Tyrosinase and alpha-glucosidase inhibitory potential of compounds isolated from Quercus coccifera bark: In vitro and in silico perspectives

SARI S., Barut B., ÖZEL A., Kuruuzum-Uz A., ŞÖHRETOĞLU D.

BIOORGANIC CHEMISTRY, vol.86, pp.296-304, 2019 (SCI-Expanded) identifier identifier identifier

  • Publication Type: Article / Article
  • Volume: 86
  • Publication Date: 2019
  • Doi Number: 10.1016/j.bioorg.2019.02.015
  • Journal Indexes: Science Citation Index Expanded (SCI-EXPANDED), Scopus
  • Page Numbers: pp.296-304
  • Keywords: alpha-Glucosidase, Tyrosinase, Quercus, Polydatin, Molecular modelling, MECHANISTIC INSIGHTS, ACCURATE DOCKING, MEDICINAL-PLANTS, KINETICS, GLIDE, ANTIOXIDANT, FLAVONOIDS
  • Karadeniz Technical University Affiliated: Yes


Bark of Quercus coccifera is widely used in folk medicine. We tested tyrosinase and alpha-glucosidase inhibitory effects of Q. coccifera bark extract and isolated compounds from it. The extract inhibited tyrosinase with an IC50 value of 75.13 +/- 0.44 mu g/mL. Among the isolated compounds, polydatin (6) showed potent tyrosinase inhibition compared to the positive control, kojic acid, with an IC50 value of 4.05 +/- 0.30 mu g/mL. The Q. coccifera extract also inhibited alpha-glucosidase significantly with an IC50 value of 3.26 +/- 0.08 mu g/mL. (-)-8-Chlorocatechin (5) was the most potent isolate, also more potent than the positive control, acarbose, with an IC50 value of 43.60 +/- 0.67 mu g/mL. According to the kinetic analysis, 6 was a noncompetitive and 5 was a competitive inhibitor of tyrosinase, and 5 was a noncompetitive a-glucosidase inhibitor.
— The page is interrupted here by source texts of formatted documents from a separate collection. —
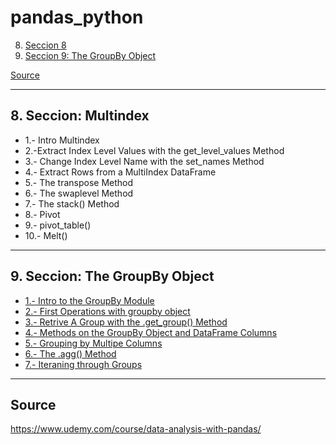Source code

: # pandas_python


8. [Seccion 8 ](#schema8)
9. [Seccion 9: The GroupBy Object](#schema9)

[Source](schemars)




<hr>

<a name="schema8"></a>

## 8. Seccion: Multindex
- 1.- Intro Multindex
- 2.-Extract Index Level Values with the get_level_values Method
- 3.- Change Index Level Name with the set_names Method
- 4.- Extract Rows from a MultiIndex DataFrame
- 5.- The transpose Method
- 6.- The swaplevel Method
- 7.- The stack() Method
- 8.- Pivot
- 9.- pivot_table()
- 10.- Melt()


<hr>

<a name="schema9"></a>

## 9. Seccion: The GroupBy Object

- [1.- Intro to the GroupBy Module](#1)
- [2.- First Operations with groupby object](#2)
- [3.- Retrive A Group with the .get_group() Method](#3)
- [4.- Methods on the GroupBy Object and DataFrame Columns](#4)
- [5.- Grouping by Multipe Columns](#5)
- [6.- The .agg() Method](#6)
- [7.- Iteraning through Groups](#7)


<hr>

<a name="schemars"></a>

## Source
https://www.udemy.com/course/data-analysis-with-pandas/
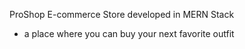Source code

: ProShop E-commerce Store developed in MERN Stack
- a place where you can buy your next favorite outfit
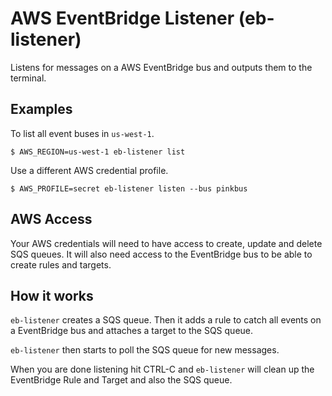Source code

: # AWS EventBridge Listener (eb-listener)

Listens for messages on a AWS EventBridge bus and outputs them to the terminal.

## Examples

To list all event buses in `us-west-1`.

`$ AWS_REGION=us-west-1 eb-listener list`

Use a different AWS credential profile.

`$ AWS_PROFILE=secret eb-listener listen --bus pinkbus`

## AWS Access

Your AWS credentials will need to have access to create, update and delete SQS
queues. It will also need access to the EventBridge bus to be able to create
rules and targets.

## How it works

`eb-listener` creates a SQS queue. Then it adds a rule to catch all events on a
EventBridge bus and attaches a target to the SQS queue.

`eb-listener` then starts to poll the SQS queue for new messages.

When you are done listening hit CTRL-C and `eb-listener` will clean up the
EventBridge Rule and Target and also the SQS queue.
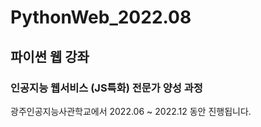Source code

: # PythonWeb_2022.08
## 파이썬 웹 강좌

### 인공지능 웹서비스 (JS특화) 전문가 양성 과정
광주인공지능사관학교에서 2022.06 ~ 2022.12 동안 진행됩니다.
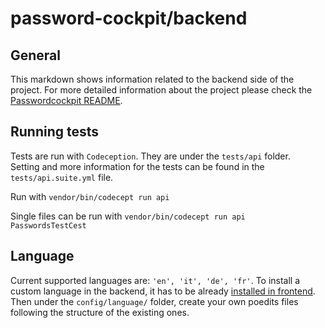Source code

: # password-cockpit/backend

## General
This markdown shows information related to the backend side of the project. For more detailed information about the project please check the [Passwordcockpit README](https://github.com/passwordcockpit/passwordcockpit/blob/master/README.md).

## Running tests

Tests are run with `Codeception`. They are under the `tests/api` folder.<br>
Setting and more information for the tests can be found in the `tests/api.suite.yml` file.

Run with `vendor/bin/codecept run api`

Single files can be run with `vendor/bin/codecept run api PasswordsTestCest`

## Language
Current supported languages are: `'en', 'it', 'de', 'fr'`.
To install a custom language in the backend, it has to be already [installed in frontend](https://github.com/passwordcockpit/frontend/blob/master/README.md).
Then under the `config/language/` folder, create your own poedits files following the structure of the existing ones.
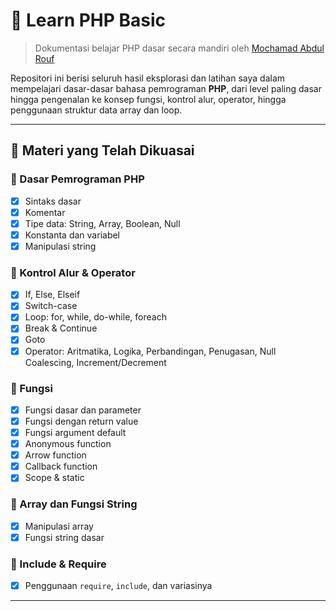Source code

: # 📘 Learn PHP Basic

> Dokumentasi belajar PHP dasar secara mandiri oleh [Mochamad Abdul Rouf](https://github.com/MochamadAbdulRouf)

Repositori ini berisi seluruh hasil eksplorasi dan latihan saya dalam mempelajari dasar-dasar bahasa pemrograman **PHP**, dari level paling dasar hingga pengenalan ke konsep fungsi, kontrol alur, operator, hingga penggunaan struktur data array dan loop.

---

## 🚀 Materi yang Telah Dikuasai

### 🔹 Dasar Pemrograman PHP
- [x] Sintaks dasar
- [x] Komentar
- [x] Tipe data: String, Array, Boolean, Null
- [x] Konstanta dan variabel
- [x] Manipulasi string

### 🔹 Kontrol Alur & Operator
- [x] If, Else, Elseif
- [x] Switch-case
- [x] Loop: for, while, do-while, foreach
- [x] Break & Continue
- [x] Goto
- [x] Operator: Aritmatika, Logika, Perbandingan, Penugasan, Null Coalescing, Increment/Decrement

### 🔹 Fungsi
- [x] Fungsi dasar dan parameter
- [x] Fungsi dengan return value
- [x] Fungsi argument default
- [x] Anonymous function
- [x] Arrow function
- [x] Callback function
- [x] Scope & static

### 🔹 Array dan Fungsi String
- [x] Manipulasi array
- [x] Fungsi string dasar

### 🔹 Include & Require
- [x] Penggunaan `require`, `include`, dan variasinya

---
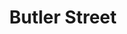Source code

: ---
title: Butler Street # My lovely content
decade: 1950 # 1970
category: surrounding_estate # global_news, UK_news, oldham_news, oldham_history, towers, surrounding_estate # Always exactly one category
year: 1950 # 1975 # if we have it
source: Sheila # Sheila # If we have it
link: # https://wikipedia.org/dsdsadsa # If we have it
image_alt: A scan of a yellowed photograph of the view along Butler Street, with visible signs of age. There is a washing line hung across the street, and the top of a pointed tower barely visible in the distance. At the bottom of the photo, some text reads Butler ST. 1950.  # If there is one
image_caption: Butler Street in 1950. Image supplied by Sheila for 'The Towers - A history of Crossbank and Summervale’. Licence CC BY-NC-ND 4.0 # If there is one
image_path: butler_street.jpg # If there is one, should be colocated with the index.md file in the folder
---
In the light of these findings, we performed in silico molecular docking studies for 5 and 6 with QM/MM optimizations to predict their tyrosinase inhibition mechanisms at molecular level and search for correlations with the in vitro results. We found that the ionized form of 5 (5i) showed higher affinity and more stable binding to tyrosinase catalytic site than its neutral form, while 6 bound to the predicted allosteric sites of the enzyme better than the catalytic site.